§ Instructions to follow
Omit every picture and output the rest of the records exactly as they are.

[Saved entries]
*** Begin section ***

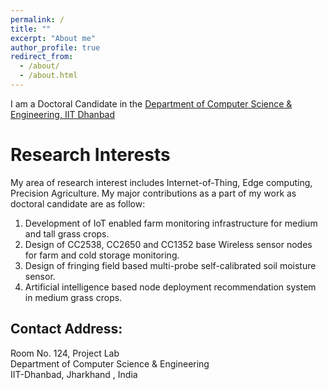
 ```yaml
---
permalink: /
title: ""
excerpt: "About me"
author_profile: true
redirect_from: 
  - /about/
  - /about.html
---
```


I am a Doctoral Candidate in the [Department of Computer Science & Engineering, IIT Dhanbad](https://www.iitism.ac.in/index.php/Departments/dept_cse)


# Research Interests
My area of research interest includes Internet-of-Thing, Edge computing,
Precision Agriculture. My major contributions as a part of my work as
doctoral candidate are as follow:
1. Development of IoT enabled farm monitoring infrastructure for medium and tall grass
crops.
2. Design of CC2538, CC2650 and CC1352 base Wireless sensor nodes for farm and cold
storage monitoring.
3. Design of fringing field based multi-probe self-calibrated soil moisture sensor.
4. Artificial intelligence based node deployment recommendation system in medium grass
crops.

 

## Contact Address:
Room No. 124, Project Lab\
Department of Computer Science & Engineering\
IIT-Dhanbad, Jharkhand , India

*** End section ***

§ Your response
 ```yaml
---
permalink: /
title: ""
excerpt: "About me"
author_profile: true
redirect_from: 
  - /about/
  - /about.html
---
```


I am a Doctoral Candidate in the [Department of Computer Science & Engineering, IIT Dhanbad](https://www.iitism.ac.in/index.php/Departments/dept_cse)


# Research Interests
My area of research interest includes Internet-of-Thing, Edge computing,
Precision Agriculture. My major contributions as a part of my work as
doctoral candidate are as follow:
1. Development of IoT enabled farm monitoring infrastructure for medium and tall grass
crops.
2. Design of CC2538, CC2650 and CC1352 base Wireless sensor nodes for farm and cold
storage monitoring.
3. Design of fringing field based multi-probe self-calibrated soil moisture sensor.
4. Artificial intelligence based node deployment recommendation system in medium grass
crops.

 

## Contact Address:
Room No. 124, Project Lab\
Department of Computer Science & Engineering\
IIT-Dhanbad, Jharkhand , India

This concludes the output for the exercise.